3. **Subagent analysis**: After git configuration, analyze phases for subagent eligibility per meta-prompting skill heuristics. Ask user via Subagent Configuration Prompt in finesse.md.
4. **Context budget**: Compute estimate per Context Budget Estimation Procedure in finesse.md. If critical (>80%), trigger re-route.
5. Determine `--max-iterations` with reasoning using the task-type-specific iteration ranges listed in each workflow.

---

## Feature Development Workflow (8 phases)

### Phase 1: Discovery (deep)

**Goal**: Understand what needs to be built — thoroughly.

- Clarify the feature request if vague
- Ask what problem it solves
- Identify constraints and requirements
- Probe for edge cases: What happens when this fails? What about empty states? Concurrent access?
- Ask about the user's mental model: How do they envision this working from the user's perspective?
- Ask about constraints they haven't mentioned: Performance requirements? Accessibility? Backward compatibility?
- If the user's description is short or vague, ask at least 3 clarifying questions before summarizing
- Summarize understanding and confirm with user

Do NOT proceed until the user confirms your understanding is correct. This is NOT a UAT checkpoint — Discovery requires iterative back-and-forth until alignment is achieved.

### Phase 2: Codebase Exploration [UAT]

**Goal**: Understand relevant existing code and patterns.

Follow the Exploration Phase Template. Launch 2-3 **code-explorer** agents:
- Agent 1: "Find features similar to [feature] in this codebase. Trace their implementation end-to-end. Return entry points, execution flow, key components, and essential files."
- Agent 2: "Map the architecture and abstractions in [relevant area]. Identify patterns, conventions, file organization, and dependencies."
- Agent 3 (if applicable): "Analyze the current implementation of [related feature]. How does it handle [relevant concern like auth, data flow, error handling]?"

**UAT topics**: similar features found, architecture patterns and conventions, key files and responsibilities

### Phase 3: Scope Analysis & Decomposition [UAT]

Follow the Scope Analysis Phase Template using **feature** metrics.

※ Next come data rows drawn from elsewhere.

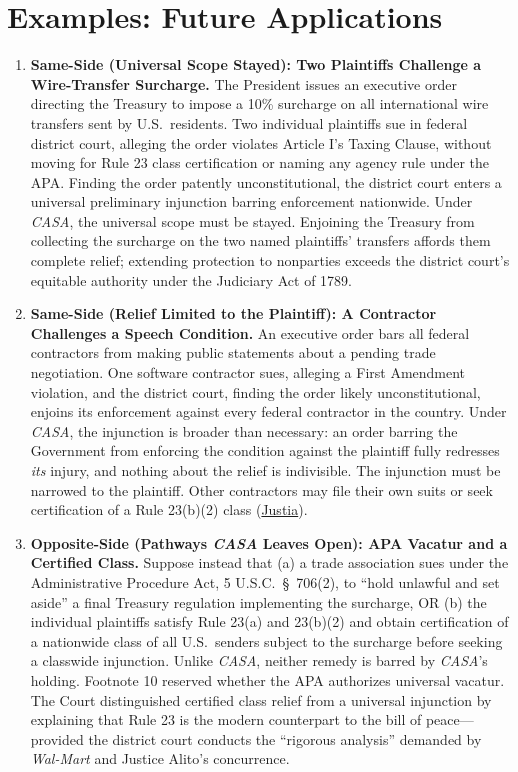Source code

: \documentclass[12pt]{article}
\begin{document}
\section{Examples: Future Applications}
\begin{enumerate}

\item \textbf{Same-Side (Universal Scope Stayed): Two Plaintiffs Challenge a Wire-Transfer Surcharge.} The President issues an executive order directing the Treasury to impose a 10\% surcharge on all international wire transfers sent by U.S.\ residents. Two individual plaintiffs sue in federal district court, alleging the order violates Article I's Taxing Clause, without moving for Rule 23 class certification or naming any agency rule under the APA. Finding the order patently unconstitutional, the district court enters a universal preliminary injunction barring enforcement nationwide. Under \textit{CASA}, the universal scope must be stayed. Enjoining the Treasury from collecting the surcharge on the two named plaintiffs' transfers affords them complete relief; extending protection to nonparties exceeds the district court's equitable authority under the Judiciary Act of 1789.

\item \textbf{Same-Side (Relief Limited to the Plaintiff): A Contractor Challenges a Speech Condition.} An executive order bars all federal contractors from making public statements about a pending trade negotiation. One software contractor sues, alleging a First Amendment violation, and the district court, finding the order likely unconstitutional, enjoins its enforcement against every federal contractor in the country. Under \textit{CASA}, the injunction is broader than necessary: an order barring the Government from enforcing the condition against the plaintiff fully redresses \emph{its} injury, and nothing about the relief is indivisible. The injunction must be narrowed to the plaintiff. Other contractors may file their own suits or seek certification of a Rule 23(b)(2) class (\href{https://supreme.justia.com/cases/federal/us/606/24a884/}{Justia}).

\item \textbf{Opposite-Side (Pathways \textit{CASA} Leaves Open): APA Vacatur and a Certified Class.} Suppose instead that (a) a trade association sues under the Administrative Procedure Act, 5 U.S.C.\ \S\ 706(2), to ``hold unlawful and set aside'' a final Treasury regulation implementing the surcharge, OR (b) the individual plaintiffs satisfy Rule 23(a) and 23(b)(2) and obtain certification of a nationwide class of all U.S.\ senders subject to the surcharge before seeking a classwide injunction. Unlike \textit{CASA}, neither remedy is barred by \textit{CASA}'s holding. Footnote 10 reserved whether the APA authorizes universal vacatur. The Court distinguished certified class relief from a universal injunction by explaining that Rule 23 is the modern counterpart to the bill of peace---provided the district court conducts the ``rigorous analysis'' demanded by \textit{Wal-Mart} and Justice Alito's concurrence.


\end{enumerate}
\end{document}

### Phase 4: Clarifying Questions

**Goal**: Fill every gap before designing.

Based on codebase exploration, identify underspecified aspects:
- Edge cases
- Error handling expectations
- Integration points with existing code
- Backward compatibility requirements
- Performance requirements
- Data model implications
- UI/UX expectations (if applicable)

Present ALL questions in an organized list. **Wait for answers before proceeding.**

### Phase 5: Architecture Design [UAT]

**Goal**: Design multiple implementation approaches.

Launch 2-3 **code-architect** agents in parallel, each with a different focus:
- Agent 1 (Minimal Changes): "Design an implementation using the smallest changes, maximum code reuse. Context: [codebase findings + clarified requirements]"
- Agent 2 (Clean Architecture): "Design an implementation prioritizing maintainability, clean abstractions, and testability. Context: [same]"
- Agent 3 (Pragmatic Balance): "Design an implementation balancing speed and quality, fitting existing patterns. Context: [same]"

**UAT topics**: each approach with architecture decisions, trade-offs, and verification strategy; your recommendation with reasoning

Note: When the user selects "Accept" at this checkpoint, ask which approach they are accepting (or if they accept your recommendation). When they select "Provide feedback" or "Make specific changes", the feedback may target a specific approach or request an entirely different direction.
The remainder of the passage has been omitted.